Mowing Your Lawn in the Summer
If you have cool-season grass, keep it between 3.5 to 4 inches tall during the summer. If you have warm-season grass, keep it at around 1.5 inches tall for Bermuda, and 2 to 3 inches tall for Zoysia.
You should keep your Tall Fescue grass tall during the summer to:
- Shade the soil and prevent photodegradation (breaking down of pre-emergents)
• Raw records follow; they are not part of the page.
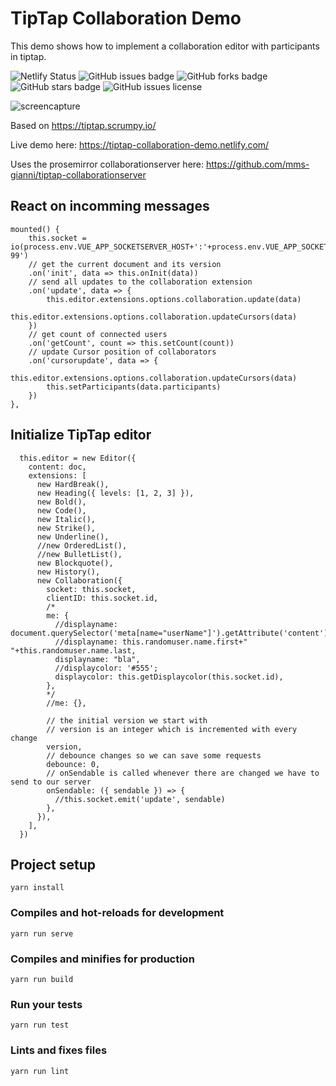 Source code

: # TipTap Collaboration Demo

This demo shows how to implement a collaboration editor with participants in tiptap. 


![Netlify Status](https://api.netlify.com/api/v1/badges/a09ae0aa-a7fa-4432-9538-0b0661c2ac03/deploy-status)
![GitHub issues badge](https://img.shields.io/github/issues/mms-gianni/tiptap-collaboration-demo) ![GitHub forks badge](https://img.shields.io/github/forks/mms-gianni/tiptap-collaboration-demo) ![GitHub stars badge](https://img.shields.io/github/stars/mms-gianni/tiptap-collaboration-demo) ![GitHub issues license](https://img.shields.io/github/license/mms-gianni/tiptap-collaboration-demo) 

![screencapture](https://github.com/mms-gianni/tiptap-collaboration-demo/raw/master/doc/collaboration_new.gif "Preview collaborative editing")

Based on https://tiptap.scrumpy.io/

Live demo here: 
https://tiptap-collaboration-demo.netlify.com/

Uses the prosemirror collaborationserver here: 
https://github.com/mms-gianni/tiptap-collaborationserver 

## React on incomming messages

    mounted() {
        this.socket = io(process.env.VUE_APP_SOCKETSERVER_HOST+':'+process.env.VUE_APP_SOCKETSERVER_PORT+'/doc-99')
        // get the current document and its version
        .on('init', data => this.onInit(data))
        // send all updates to the collaboration extension
        .on('update', data => {
            this.editor.extensions.options.collaboration.update(data)
            this.editor.extensions.options.collaboration.updateCursors(data)
        })
        // get count of connected users
        .on('getCount', count => this.setCount(count))
        // update Cursor position of collaborators
        .on('cursorupdate', data => {
            this.editor.extensions.options.collaboration.updateCursors(data)
            this.setParticipants(data.participants)
        })
    },


## Initialize TipTap editor

      this.editor = new Editor({
        content: doc,
        extensions: [
          new HardBreak(),
          new Heading({ levels: [1, 2, 3] }),
          new Bold(),
          new Code(),
          new Italic(),
          new Strike(),
          new Underline(),
          //new OrderedList(),
          //new BulletList(),
          new Blockquote(),
          new History(),
          new Collaboration({
            socket: this.socket,
            clientID: this.socket.id,
            /*
            me: {
              //displayname: document.querySelector('meta[name="userName"]').getAttribute('content'),
              //displayname: this.randomuser.name.first+" "+this.randomuser.name.last,
              displayname: "bla",
              //displaycolor: '#555';
              displaycolor: this.getDisplaycolor(this.socket.id),
            },
            */
            //me: {},

            // the initial version we start with
            // version is an integer which is incremented with every change
            version,
            // debounce changes so we can save some requests
            debounce: 0,
            // onSendable is called whenever there are changed we have to send to our server
            onSendable: ({ sendable }) => {
              //this.socket.emit('update', sendable)
            },
          }),
        ],
      })

## Project setup
```
yarn install
```

### Compiles and hot-reloads for development
```
yarn run serve
```

### Compiles and minifies for production
```
yarn run build
```

### Run your tests
```
yarn run test
```

### Lints and fixes files
```
yarn run lint
```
- Make the grass more drought-tolerant
- Allow the grass to grow deeper roots
- Encourage a thicker stand of turf which will prevent weed growth
You should never cut more than one-third of the grass blade at a time. Mowing more can affect its health by temporarily “shocking” the turf. This can turn the grass yellow quickly, allowing more stress to impact the growth, as well as opening up the possibility of disease.
Additionally, you’ll want to keep lawn clippings where they fall to promote your lawn’s health. If the clippings are too heavy, they could block out light which the grass needs, rather than help it grow. This can quickly damage existing turf, so it’s best to scatter lawn clippings evenly throughout the lawn using a leaf blower or soft rake.
Before you begin mowing your grass, be sure to check the sharpness of the blades. Dull blades can cause serious damage to your grass by tearing instead of cutting it cleanly. This can cause discoloration of the turf and detract from the overall appearance of your lawn. Sharp mower blades will also help to minimize the amount of stress your lawn experiences in the summer heat.
Fertilizing Your Lawn in the Summers
Fertilizing is a little tricky during the summer season. If you have cool-season grass, then you should avoid fertilizing altogether during the summer. Grass clippings that are returned to the turf after mowing will provide the lawn with plenty of nutrients and extend the duration of disease-preventing treatments.
Warm-season grass will benefit from fertilizing during the summer months. Though fertilizers will provide necessary nutrients during the growth period, too much can be detrimental. Be careful when applying and always read product labels.